(Supplied information begins)
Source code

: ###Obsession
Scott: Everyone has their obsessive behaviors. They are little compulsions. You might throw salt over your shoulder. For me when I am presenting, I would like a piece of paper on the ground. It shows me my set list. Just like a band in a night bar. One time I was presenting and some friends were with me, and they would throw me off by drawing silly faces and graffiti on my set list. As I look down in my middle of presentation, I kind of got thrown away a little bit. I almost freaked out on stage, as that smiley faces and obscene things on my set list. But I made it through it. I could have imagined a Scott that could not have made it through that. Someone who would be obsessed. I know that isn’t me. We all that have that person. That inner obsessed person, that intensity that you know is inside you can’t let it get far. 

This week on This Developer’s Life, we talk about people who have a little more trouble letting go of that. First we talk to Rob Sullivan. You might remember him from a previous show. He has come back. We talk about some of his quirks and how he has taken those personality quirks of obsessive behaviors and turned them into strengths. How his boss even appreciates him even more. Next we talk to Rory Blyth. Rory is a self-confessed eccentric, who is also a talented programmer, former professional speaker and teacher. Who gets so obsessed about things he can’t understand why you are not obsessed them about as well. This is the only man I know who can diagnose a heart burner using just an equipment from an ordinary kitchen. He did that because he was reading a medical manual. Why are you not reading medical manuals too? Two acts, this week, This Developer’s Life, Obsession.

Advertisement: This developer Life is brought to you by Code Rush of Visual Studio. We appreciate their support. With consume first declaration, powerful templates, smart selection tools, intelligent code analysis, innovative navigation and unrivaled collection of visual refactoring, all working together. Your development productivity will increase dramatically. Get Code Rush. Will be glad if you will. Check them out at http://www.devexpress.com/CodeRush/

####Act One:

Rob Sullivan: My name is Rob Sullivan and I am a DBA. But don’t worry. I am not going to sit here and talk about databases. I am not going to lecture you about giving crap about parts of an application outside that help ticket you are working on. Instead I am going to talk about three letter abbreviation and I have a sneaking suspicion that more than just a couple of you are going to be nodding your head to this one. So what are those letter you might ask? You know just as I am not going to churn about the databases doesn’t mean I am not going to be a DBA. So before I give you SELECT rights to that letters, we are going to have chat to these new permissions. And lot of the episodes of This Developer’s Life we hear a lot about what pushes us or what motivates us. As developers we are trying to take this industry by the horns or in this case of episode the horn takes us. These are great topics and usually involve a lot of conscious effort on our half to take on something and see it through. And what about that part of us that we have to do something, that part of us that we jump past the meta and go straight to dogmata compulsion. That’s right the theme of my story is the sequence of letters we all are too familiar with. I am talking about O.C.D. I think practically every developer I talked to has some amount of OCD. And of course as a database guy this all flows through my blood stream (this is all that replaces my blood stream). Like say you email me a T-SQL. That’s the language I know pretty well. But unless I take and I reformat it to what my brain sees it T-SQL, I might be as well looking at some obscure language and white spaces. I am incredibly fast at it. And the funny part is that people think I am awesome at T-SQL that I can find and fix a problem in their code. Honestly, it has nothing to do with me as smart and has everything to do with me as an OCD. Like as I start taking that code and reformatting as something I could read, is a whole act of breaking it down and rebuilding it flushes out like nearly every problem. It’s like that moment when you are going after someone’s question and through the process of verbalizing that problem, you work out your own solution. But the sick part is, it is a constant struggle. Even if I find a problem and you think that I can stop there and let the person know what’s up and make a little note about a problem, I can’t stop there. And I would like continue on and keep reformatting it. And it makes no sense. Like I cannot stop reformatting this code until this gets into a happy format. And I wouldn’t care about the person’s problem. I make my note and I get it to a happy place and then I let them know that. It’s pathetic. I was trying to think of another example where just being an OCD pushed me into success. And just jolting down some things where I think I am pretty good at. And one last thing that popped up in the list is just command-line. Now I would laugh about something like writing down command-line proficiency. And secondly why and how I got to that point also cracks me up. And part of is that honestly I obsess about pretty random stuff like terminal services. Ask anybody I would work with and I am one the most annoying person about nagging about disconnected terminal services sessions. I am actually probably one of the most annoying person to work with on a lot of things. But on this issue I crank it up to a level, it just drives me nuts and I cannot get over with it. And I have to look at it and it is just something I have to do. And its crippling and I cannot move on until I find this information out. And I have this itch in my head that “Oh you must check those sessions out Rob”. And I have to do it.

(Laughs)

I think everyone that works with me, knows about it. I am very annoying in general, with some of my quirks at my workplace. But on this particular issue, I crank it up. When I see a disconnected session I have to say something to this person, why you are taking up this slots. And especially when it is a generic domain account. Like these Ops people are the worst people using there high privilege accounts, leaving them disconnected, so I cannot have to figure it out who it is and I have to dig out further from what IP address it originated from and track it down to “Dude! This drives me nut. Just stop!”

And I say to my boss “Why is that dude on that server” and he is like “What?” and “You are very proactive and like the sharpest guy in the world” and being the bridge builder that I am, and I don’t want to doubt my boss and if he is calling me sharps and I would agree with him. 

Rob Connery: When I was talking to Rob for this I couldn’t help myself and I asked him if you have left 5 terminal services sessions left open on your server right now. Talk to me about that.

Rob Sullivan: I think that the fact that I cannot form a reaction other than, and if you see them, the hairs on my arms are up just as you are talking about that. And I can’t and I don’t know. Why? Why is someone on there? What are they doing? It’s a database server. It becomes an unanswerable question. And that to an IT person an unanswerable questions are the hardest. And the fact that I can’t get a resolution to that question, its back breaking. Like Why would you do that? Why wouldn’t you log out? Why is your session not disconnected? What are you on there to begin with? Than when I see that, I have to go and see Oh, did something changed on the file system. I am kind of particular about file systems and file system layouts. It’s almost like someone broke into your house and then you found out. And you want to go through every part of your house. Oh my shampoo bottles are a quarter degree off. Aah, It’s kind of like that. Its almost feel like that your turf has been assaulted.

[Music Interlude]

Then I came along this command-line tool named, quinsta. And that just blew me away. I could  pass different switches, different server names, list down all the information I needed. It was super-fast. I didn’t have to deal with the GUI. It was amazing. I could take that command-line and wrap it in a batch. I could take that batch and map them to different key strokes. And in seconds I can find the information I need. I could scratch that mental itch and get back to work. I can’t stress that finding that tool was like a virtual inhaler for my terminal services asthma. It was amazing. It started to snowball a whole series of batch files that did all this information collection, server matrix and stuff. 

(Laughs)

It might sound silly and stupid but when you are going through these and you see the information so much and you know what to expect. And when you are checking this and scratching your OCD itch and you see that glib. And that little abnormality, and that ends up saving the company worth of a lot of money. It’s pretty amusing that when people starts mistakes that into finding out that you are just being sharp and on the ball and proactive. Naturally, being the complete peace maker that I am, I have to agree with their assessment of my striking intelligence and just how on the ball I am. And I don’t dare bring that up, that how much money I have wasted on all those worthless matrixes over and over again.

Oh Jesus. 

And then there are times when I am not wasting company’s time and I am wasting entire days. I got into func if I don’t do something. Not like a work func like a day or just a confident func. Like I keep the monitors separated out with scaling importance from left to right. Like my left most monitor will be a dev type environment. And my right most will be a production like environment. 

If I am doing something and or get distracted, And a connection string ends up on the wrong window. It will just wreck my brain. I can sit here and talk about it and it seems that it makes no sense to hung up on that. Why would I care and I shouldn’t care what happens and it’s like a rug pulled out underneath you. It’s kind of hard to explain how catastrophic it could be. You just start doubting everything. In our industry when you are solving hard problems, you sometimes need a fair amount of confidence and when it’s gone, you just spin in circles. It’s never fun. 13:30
(Supplied information ends)
- [Problem to solve] Could you give the records above again, exactly and in full?

- [Answer to this exercise]
Source code

: ###Obsession
Scott: Everyone has their obsessive behaviors. They are little compulsions. You might throw salt over your shoulder. For me when I am presenting, I would like a piece of paper on the ground. It shows me my set list. Just like a band in a night bar. One time I was presenting and some friends were with me, and they would throw me off by drawing silly faces and graffiti on my set list. As I look down in my middle of presentation, I kind of got thrown away a little bit. I almost freaked out on stage, as that smiley faces and obscene things on my set list. But I made it through it. I could have imagined a Scott that could not have made it through that. Someone who would be obsessed. I know that isn’t me. We all that have that person. That inner obsessed person, that intensity that you know is inside you can’t let it get far. 

This week on This Developer’s Life, we talk about people who have a little more trouble letting go of that. First we talk to Rob Sullivan. You might remember him from a previous show. He has come back. We talk about some of his quirks and how he has taken those personality quirks of obsessive behaviors and turned them into strengths. How his boss even appreciates him even more. Next we talk to Rory Blyth. Rory is a self-confessed eccentric, who is also a talented programmer, former professional speaker and teacher. Who gets so obsessed about things he can’t understand why you are not obsessed them about as well. This is the only man I know who can diagnose a heart burner using just an equipment from an ordinary kitchen. He did that because he was reading a medical manual. Why are you not reading medical manuals too? Two acts, this week, This Developer’s Life, Obsession.

Advertisement: This developer Life is brought to you by Code Rush of Visual Studio. We appreciate their support. With consume first declaration, powerful templates, smart selection tools, intelligent code analysis, innovative navigation and unrivaled collection of visual refactoring, all working together. Your development productivity will increase dramatically. Get Code Rush. Will be glad if you will. Check them out at http://www.devexpress.com/CodeRush/

####Act One:

Rob Sullivan: My name is Rob Sullivan and I am a DBA. But don’t worry. I am not going to sit here and talk about databases. I am not going to lecture you about giving crap about parts of an application outside that help ticket you are working on. Instead I am going to talk about three letter abbreviation and I have a sneaking suspicion that more than just a couple of you are going to be nodding your head to this one. So what are those letter you might ask? You know just as I am not going to churn about the databases doesn’t mean I am not going to be a DBA. So before I give you SELECT rights to that letters, we are going to have chat to these new permissions. And lot of the episodes of This Developer’s Life we hear a lot about what pushes us or what motivates us. As developers we are trying to take this industry by the horns or in this case of episode the horn takes us. These are great topics and usually involve a lot of conscious effort on our half to take on something and see it through. And what about that part of us that we have to do something, that part of us that we jump past the meta and go straight to dogmata compulsion. That’s right the theme of my story is the sequence of letters we all are too familiar with. I am talking about O.C.D. I think practically every developer I talked to has some amount of OCD. And of course as a database guy this all flows through my blood stream (this is all that replaces my blood stream). Like say you email me a T-SQL. That’s the language I know pretty well. But unless I take and I reformat it to what my brain sees it T-SQL, I might be as well looking at some obscure language and white spaces. I am incredibly fast at it. And the funny part is that people think I am awesome at T-SQL that I can find and fix a problem in their code. Honestly, it has nothing to do with me as smart and has everything to do with me as an OCD. Like as I start taking that code and reformatting as something I could read, is a whole act of breaking it down and rebuilding it flushes out like nearly every problem. It’s like that moment when you are going after someone’s question and through the process of verbalizing that problem, you work out your own solution. But the sick part is, it is a constant struggle. Even if I find a problem and you think that I can stop there and let the person know what’s up and make a little note about a problem, I can’t stop there. And I would like continue on and keep reformatting it. And it makes no sense. Like I cannot stop reformatting this code until this gets into a happy format. And I wouldn’t care about the person’s problem. I make my note and I get it to a happy place and then I let them know that. It’s pathetic. I was trying to think of another example where just being an OCD pushed me into success. And just jolting down some things where I think I am pretty good at. And one last thing that popped up in the list is just command-line. Now I would laugh about something like writing down command-line proficiency. And secondly why and how I got to that point also cracks me up. And part of is that honestly I obsess about pretty random stuff like terminal services. Ask anybody I would work with and I am one the most annoying person about nagging about disconnected terminal services sessions. I am actually probably one of the most annoying person to work with on a lot of things. But on this issue I crank it up to a level, it just drives me nuts and I cannot get over with it. And I have to look at it and it is just something I have to do. And its crippling and I cannot move on until I find this information out. And I have this itch in my head that “Oh you must check those sessions out Rob”. And I have to do it.

(Laughs)

I think everyone that works with me, knows about it. I am very annoying in general, with some of my quirks at my workplace. But on this particular issue, I crank it up. When I see a disconnected session I have to say something to this person, why you are taking up this slots. And especially when it is a generic domain account. Like these Ops people are the worst people using there high privilege accounts, leaving them disconnected, so I cannot have to figure it out who it is and I have to dig out further from what IP address it originated from and track it down to “Dude! This drives me nut. Just stop!”

And I say to my boss “Why is that dude on that server” and he is like “What?” and “You are very proactive and like the sharpest guy in the world” and being the bridge builder that I am, and I don’t want to doubt my boss and if he is calling me sharps and I would agree with him. 

Rob Connery: When I was talking to Rob for this I couldn’t help myself and I asked him if you have left 5 terminal services sessions left open on your server right now. Talk to me about that.

Rob Sullivan: I think that the fact that I cannot form a reaction other than, and if you see them, the hairs on my arms are up just as you are talking about that. And I can’t and I don’t know. Why? Why is someone on there? What are they doing? It’s a database server. It becomes an unanswerable question. And that to an IT person an unanswerable questions are the hardest. And the fact that I can’t get a resolution to that question, its back breaking. Like Why would you do that? Why wouldn’t you log out? Why is your session not disconnected? What are you on there to begin with? Than when I see that, I have to go and see Oh, did something changed on the file system. I am kind of particular about file systems and file system layouts. It’s almost like someone broke into your house and then you found out. And you want to go through every part of your house. Oh my shampoo bottles are a quarter degree off. Aah, It’s kind of like that. Its almost feel like that your turf has been assaulted.

[Music Interlude]

Then I came along this command-line tool named, quinsta. And that just blew me away. I could  pass different switches, different server names, list down all the information I needed. It was super-fast. I didn’t have to deal with the GUI. It was amazing. I could take that command-line and wrap it in a batch. I could take that batch and map them to different key strokes. And in seconds I can find the information I need. I could scratch that mental itch and get back to work. I can’t stress that finding that tool was like a virtual inhaler for my terminal services asthma. It was amazing. It started to snowball a whole series of batch files that did all this information collection, server matrix and stuff. 

(Laughs)

It might sound silly and stupid but when you are going through these and you see the information so much and you know what to expect. And when you are checking this and scratching your OCD itch and you see that glib. And that little abnormality, and that ends up saving the company worth of a lot of money. It’s pretty amusing that when people starts mistakes that into finding out that you are just being sharp and on the ball and proactive. Naturally, being the complete peace maker that I am, I have to agree with their assessment of my striking intelligence and just how on the ball I am. And I don’t dare bring that up, that how much money I have wasted on all those worthless matrixes over and over again.

Oh Jesus. 

And then there are times when I am not wasting company’s time and I am wasting entire days. I got into func if I don’t do something. Not like a work func like a day or just a confident func. Like I keep the monitors separated out with scaling importance from left to right. Like my left most monitor will be a dev type environment. And my right most will be a production like environment. 

If I am doing something and or get distracted, And a connection string ends up on the wrong window. It will just wreck my brain. I can sit here and talk about it and it seems that it makes no sense to hung up on that. Why would I care and I shouldn’t care what happens and it’s like a rug pulled out underneath you. It’s kind of hard to explain how catastrophic it could be. You just start doubting everything. In our industry when you are solving hard problems, you sometimes need a fair amount of confidence and when it’s gone, you just spin in circles. It’s never fun. 13:30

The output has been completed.